There are explanations from modern psychology to explain some of this, but those are not for this book. I only find one thing troubling about the whole matter, and that was it’s conclusion. You see, these were dreams, were they not? They meant whatever dreams mean, right? And in the end, one night while my mother, Joan Murphy, tucked me into bed, I told her, I hope I get to see my skeleton family tonight, and she did not pat me on the head and say have a nice night, or sweat dreams, she yelled at me violently, and for the first time she struck me and demanded I tell her what this was about. She grabbed my shirt with both her hands and pulled me to her and shook me and said “WHAT? WHAT DID YOU SAY?” My father came in the room and I looked to him for help but he only looked at my mother and said “What happened Joan?” And she shook me more and ordered me “You tell him, you tell him what you just said”. I was too terrified to speak and I didn’t know what to say, I just cried as a child would cry. And my mother let me go and she told my father what I had said. She said in a harsh and violent tone, “He meets with his family at night does he?” And she shook her head up and down as a robber might do when he held what money you had given him and said “Is that all you’ve got?” I looked in my fathers eyes for help, but he just looked down at the floor and said “They’re just dreams Joan.” And she stood and she shook her finger at me and she said “Well we will just see about these dreams then won’t we?” Yes, and I suppose she did see about them, for I never saw those people again, I never saw that dessert world or swam in those pools, nor played with my sister or my mother and father, instead, I was left to spend my days with Joan Murphy and my nights alone.

Wow, writing that thing kind of leaves me sick, and unfortunately, it really was not a dream, I did go somewhere, to a place where for a few hours a week I could have joy and a very strange, very sick woman, a woman had been entrusted by the state over my care, did indeed take yet one more beautiful thing from my life. Thanks Joan.

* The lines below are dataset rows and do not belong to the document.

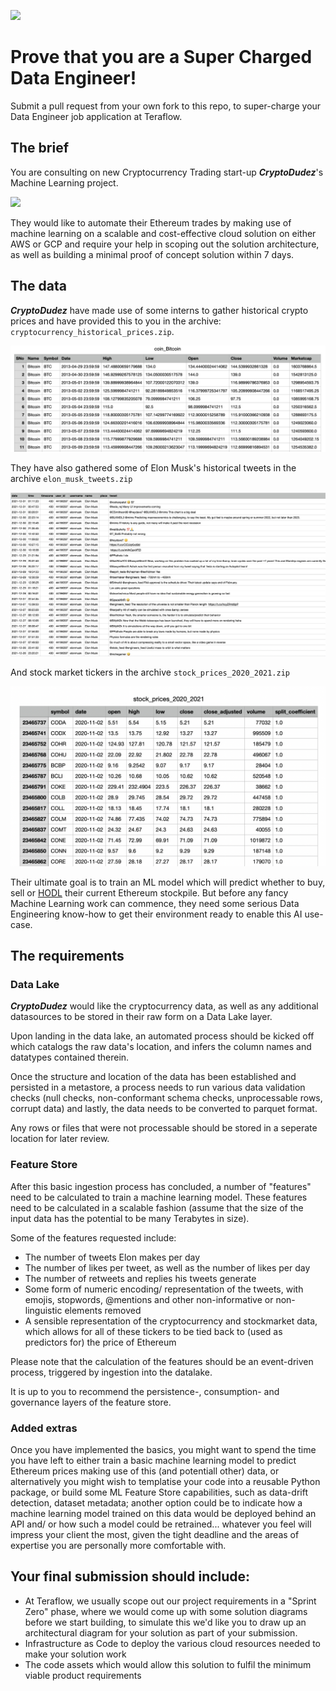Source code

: ![](teraflow.webp)
# Prove that you are a Super Charged Data Engineer!

Submit a pull request from your own fork to this repo, to super-charge your Data Engineer job application at Teraflow.

## The brief

You are consulting on new Cryptocurrency Trading start-up __*CryptoDudez*__'s Machine Learning project.

![](ethereum.jpg)

They would like to automate their Ethereum trades by making use of machine learning on a scalable and cost-effective cloud solution on either AWS or GCP and require your help in scoping out the solution architecture, as well as building a minimal proof of concept solution within 7 days.

## The data

__*CryptoDudez*__ have made use of some interns to gather historical crypto prices and have provided this to you in the archive: `cryptocurrency_historical_prices.zip`. 

![](coinBitCoin.png)

They have also gathered some of Elon Musk's historical tweets in the archive `elon_musk_tweets.zip` 

![](elon.png)

And stock market tickers in the archive `stock_prices_2020_2021.zip`

![](stockprices.png)

Their ultimate goal is to train an ML model which will predict whether to buy, sell or [HODL](https://www.nerdwallet.com/article/investing/hodl-a-typo-takes-hold-as-a-sound-cryptocurrency-strategy) their current Ethereum stockpile. But before any fancy Machine Learning work can commence, they need some serious Data Engineering know-how to get their environment ready to enable this AI use-case.

## The requirements

### Data Lake

__*CryptoDudez*__ would like the cryptocurrency data, as well as any additional datasources to be stored in their raw form on a Data Lake layer.

Upon landing in the data lake, an automated process should be kicked off which catalogs the raw data's location, and infers the column names and datatypes contained therein. 

Once the structure and location of the data has been established and persisted in a metastore, a process needs to run various data validation checks (null checks, non-conformant schema checks, unprocessable rows, corrupt data) and lastly, the data needs to be converted to parquet format. 

Any rows or files that were not processable should be stored in a seperate location for later review.

### Feature Store

After this basic ingestion process has concluded, a number of "features" need to be calculated to train a machine learning model. These features need to be calculated in a scalable fashion (assume that the size of the input data has the potential to be many Terabytes in size).

Some of the features requested include:

- The number of tweets Elon makes per day
- The number of likes per tweet, as well as the number of likes per day
- The number of retweets and replies his tweets generate
- Some form of numeric encoding/ representation of the tweets, with emojis, stopwords, @mentions and other non-informative or non-linguistic elements removed
- A sensible representation of the cryptocurrency and stockmarket data, which allows for all of these tickers to be tied back to (used as predictors for) the price of Ethereum

Please note that the calculation of the features should be an event-driven process, triggered by ingestion into the datalake.

It is up to you to recommend the persistence-, consumption- and governance layers of the feature store.

### Added extras

Once you have implemented the basics, you might want to spend the time you have left to either train a basic machine learning model to predict Ethereum prices making use of this (and potentiall other) data, or alternatively you might wish to templatise your code into a reusable Python package, or build some ML Feature Store capabilities, such as data-drift detection, dataset metadata; another option could be to indicate how a machine learning model trained on this data would be deployed behind an API and/ or how such a model could be retrained... whatever you feel will impress your client the most, given the tight deadline and the areas of expertise you are personally more comfortable with.

## Your final submission should include:

* At Teraflow, we usually scope out our project requirements in a "Sprint Zero" phase, where we would come up with some solution diagrams before we start building, to simulate this we'd like you to draw up an architectural diagram for your solution as part of your submission.
* Infrastructure as Code to deploy the various cloud resources needed to make your solution work
* The code assets which would allow this solution to fulfil the minimum viable product requirements

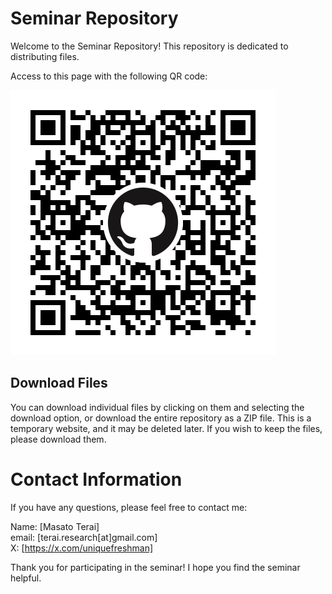 # Seminar Repository
Welcome to the Seminar Repository! This repository is dedicated to distributing files.

Access to this page with the following QR code:

![QR Code](qrcode.png)


## Download Files
You can download individual files by clicking on them and selecting the download option, or download the entire repository as a ZIP file.
This is a temporary website, and it may be deleted later. If you wish to keep the files, please download them.

# Contact Information
If you have any questions, please feel free to contact me:

Name: [Masato Terai]<br>
email: [terai.research[at]gmail.com]<br>
X: [https://x.com/uniquefreshman]<br>

Thank you for participating in the seminar! I hope you find the seminar helpful.


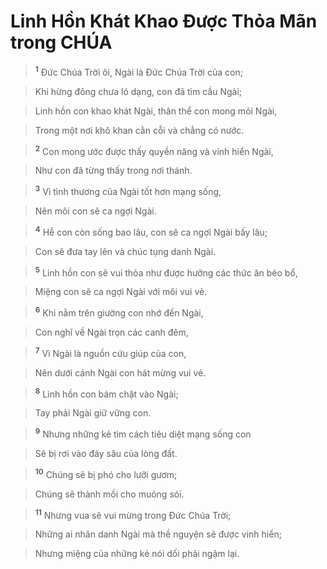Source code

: 

# Linh Hồn Khát Khao Được Thỏa Mãn trong CHÚA

> <sup><b>1</b></sup> Đức Chúa Trời ôi, Ngài là Đức Chúa Trời của con;
>


> Khi hừng đông chưa ló dạng, con đã tìm cầu Ngài;
>


> Linh hồn con khao khát Ngài, thân thể con mong mỏi Ngài,
>


> Trong một nơi khô khan cằn cỗi và chẳng có nước.
>


> <sup><b>2</b></sup> Con mong ước được thấy quyền năng và vinh hiển Ngài,
>


> Như con đã từng thấy trong nơi thánh.
>


> <sup><b>3</b></sup> Vì tình thương của Ngài tốt hơn mạng sống,
>


> Nên môi con sẽ ca ngợi Ngài.
>


> <sup><b>4</b></sup> Hễ con còn sống bao lâu, con sẽ ca ngợi Ngài bấy lâu;
>


> Con sẽ đưa tay lên và chúc tụng danh Ngài.
>


> <sup><b>5</b></sup> Linh hồn con sẽ vui thỏa như được hưởng các thức ăn béo bổ,
>


> Miệng con sẽ ca ngợi Ngài với môi vui vẻ.
>


> <sup><b>6</b></sup> Khi nằm trên giường con nhớ đến Ngài,
>


> Con nghĩ về Ngài trọn các canh đêm,
>


> <sup><b>7</b></sup> Vì Ngài là nguồn cứu giúp của con,
>


> Nên dưới cánh Ngài con hát mừng vui vẻ.
>


> <sup><b>8</b></sup> Linh hồn con bám chặt vào Ngài;
>


> Tay phải Ngài giữ vững con.
>


> <sup><b>9</b></sup> Nhưng những kẻ tìm cách tiêu diệt mạng sống con
>


> Sẽ bị rơi vào đáy sâu của lòng đất.
>


> <sup><b>10</b></sup> Chúng sẽ bị phó cho lưỡi gươm;
>


> Chúng sẽ thành mồi cho muông sói.
>


> <sup><b>11</b></sup> Nhưng vua sẽ vui mừng trong Đức Chúa Trời;
>


> Những ai nhân danh Ngài mà thề nguyện sẽ được vinh hiển;
>


> Nhưng miệng của những kẻ nói dối phải ngậm lại.
>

The next dream was a lot less interesting, and I have never really understood the purpose for it, but I did have it, maybe six hundred times in my life prior to age seventeen. The story was like this; I was walking along a modern freshly built two lane dessert road on a beautiful day, not too hot, not too cold. I was backpacking somewhere and was as a happy as any man on any vacation, where he has no troubles in his life at all, just a wonderful walk. A walk taken from nowhere to nowhere, just for the joy the walk itself offered. Incidentally I highly recommend this sort of vacation to anyone who is into this sort of thing. The world is a much more interesting place when you see it on foot. Anyway, so there I am walking and I come along to a large valley at the bottom of which there appears to be a dry lake. The road stretches down into the valley, across the flat floor and back up the other side. A perfect plane, with a kind giant canyon in the middle. I happily stroll down to the bottom and began what might be a several mile journey to the other side. The road I see is on a raised rock structure, which indicates to me that perhaps this dry lake might on occasion fill, but it was only ten feet up, if that, and it was just a passing casual note in itself. Of course the weather gets cloudy and rain begins to fall, stronger and stronger until a full blown monsoon is at hand. I hadn’t concerned myself with any of it because of course the road was raised above whatever the lake might ever hold, but I saw it was filling, and worse yet there were waves, fierce waves that were striking the highway and huge splashes, sending water everywhere. I paused then, in that terrible rain and realized if I were to be washed off that road, I would surly die. The storm did not let up, not at all, and in fact it began to rain even harder and the wind blew worse than one could have thought. I was in a bad spot, my life was in danger, soon the road would be covered with a few feet of water and the waves, well, I didn’t think I could stay on the road all the way to the other side, I would end up swimming, and with no knowledge as to the overall motion of the water, who knows, I might be swept out into the middle, I had to turn back and I had to hurry.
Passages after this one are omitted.